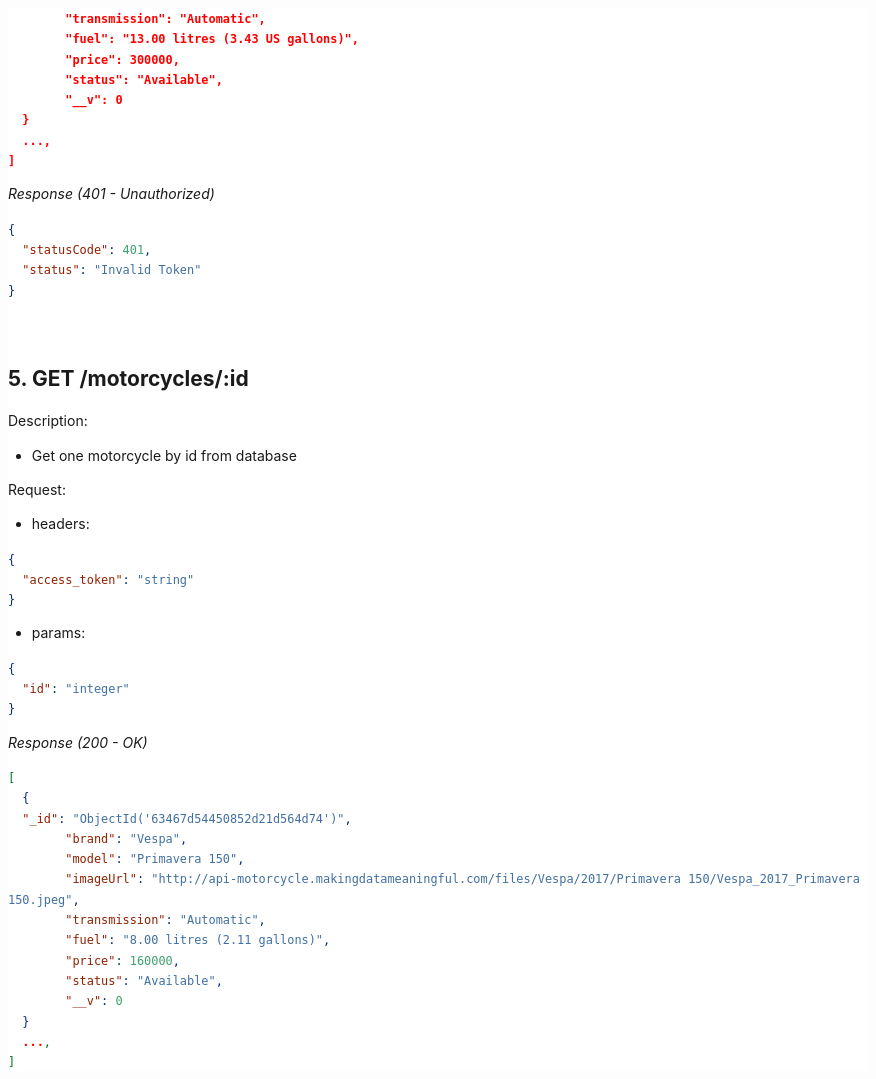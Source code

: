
 ```json
        "transmission": "Automatic",
        "fuel": "13.00 litres (3.43 US gallons)",
        "price": 300000,
        "status": "Available",
        "__v": 0
  }
  ...,
]
```

_Response (401 - Unauthorized)_

```json
{
  "statusCode": 401,
  "status": "Invalid Token"
}
```

&nbsp;

## 5. GET /motorcycles/:id

Description:

- Get one motorcycle by id from database

Request:

- headers:

```json
{
  "access_token": "string"
}
```

- params:

```json
{
  "id": "integer"
}
```

_Response (200 - OK)_

```json
[
  {
  "_id": "ObjectId('63467d54450852d21d564d74')",
        "brand": "Vespa",
        "model": "Primavera 150",
        "imageUrl": "http://api-motorcycle.makingdatameaningful.com/files/Vespa/2017/Primavera 150/Vespa_2017_Primavera 150.jpeg",
        "transmission": "Automatic",
        "fuel": "8.00 litres (2.11 gallons)",
        "price": 160000,
        "status": "Available",
        "__v": 0
  }
  ...,
]
```
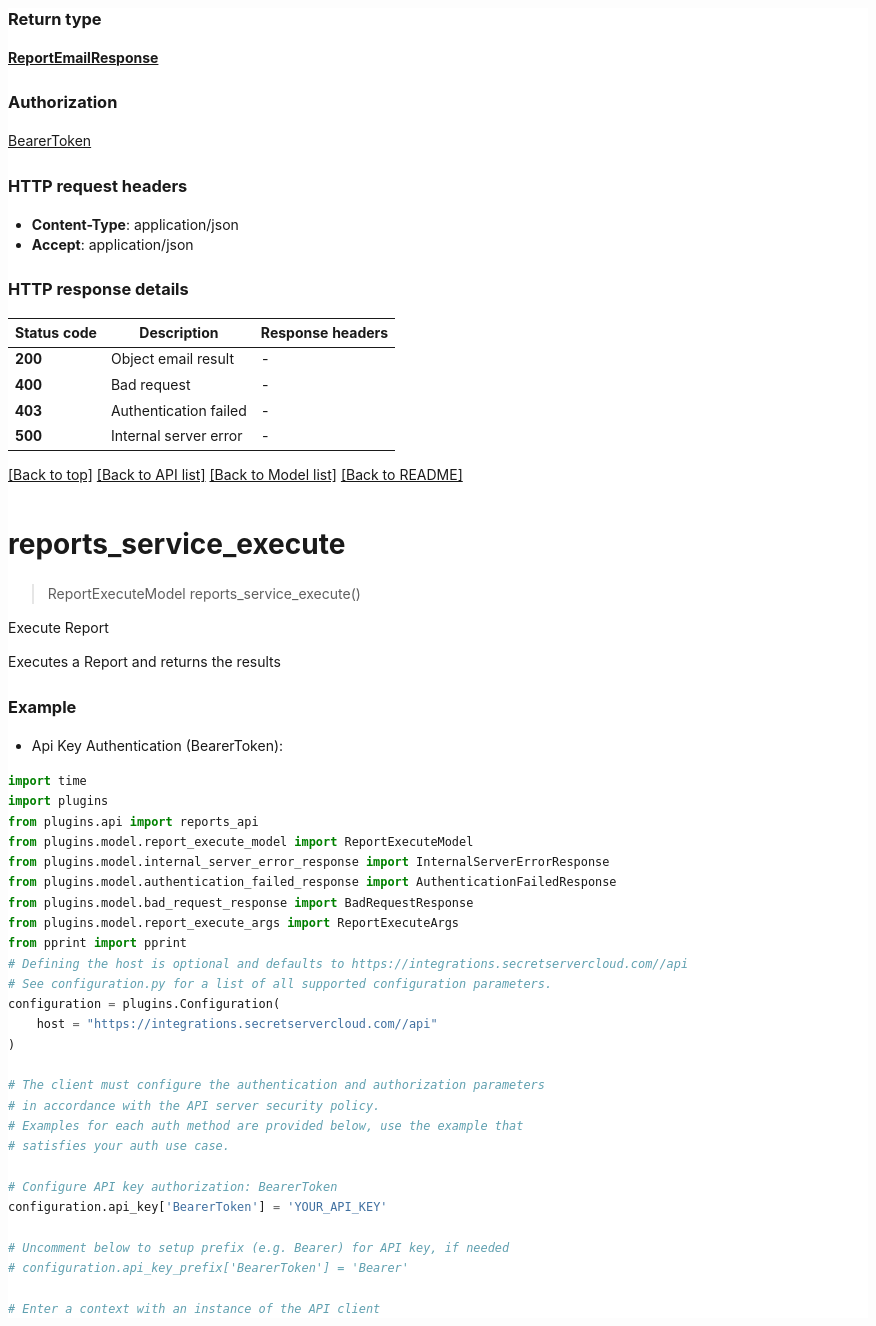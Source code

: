 ### Return type

[**ReportEmailResponse**](ReportEmailResponse.md)

### Authorization

[BearerToken](../README.md#BearerToken)

### HTTP request headers

 - **Content-Type**: application/json
 - **Accept**: application/json


### HTTP response details

| Status code | Description | Response headers |
|-------------|-------------|------------------|
**200** | Object email result |  -  |
**400** | Bad request |  -  |
**403** | Authentication failed |  -  |
**500** | Internal server error |  -  |

[[Back to top]](#) [[Back to API list]](../README.md#documentation-for-api-endpoints) [[Back to Model list]](../README.md#documentation-for-models) [[Back to README]](../README.md)

# **reports_service_execute**
> ReportExecuteModel reports_service_execute()

Execute Report

Executes a Report and returns the results

### Example

* Api Key Authentication (BearerToken):

```python
import time
import plugins
from plugins.api import reports_api
from plugins.model.report_execute_model import ReportExecuteModel
from plugins.model.internal_server_error_response import InternalServerErrorResponse
from plugins.model.authentication_failed_response import AuthenticationFailedResponse
from plugins.model.bad_request_response import BadRequestResponse
from plugins.model.report_execute_args import ReportExecuteArgs
from pprint import pprint
# Defining the host is optional and defaults to https://integrations.secretservercloud.com//api
# See configuration.py for a list of all supported configuration parameters.
configuration = plugins.Configuration(
    host = "https://integrations.secretservercloud.com//api"
)

# The client must configure the authentication and authorization parameters
# in accordance with the API server security policy.
# Examples for each auth method are provided below, use the example that
# satisfies your auth use case.

# Configure API key authorization: BearerToken
configuration.api_key['BearerToken'] = 'YOUR_API_KEY'

# Uncomment below to setup prefix (e.g. Bearer) for API key, if needed
# configuration.api_key_prefix['BearerToken'] = 'Bearer'

# Enter a context with an instance of the API client
```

§ §

Problem requirements: The answer should be a single number: how many lines in the entries contain "parameters".

Response area: 2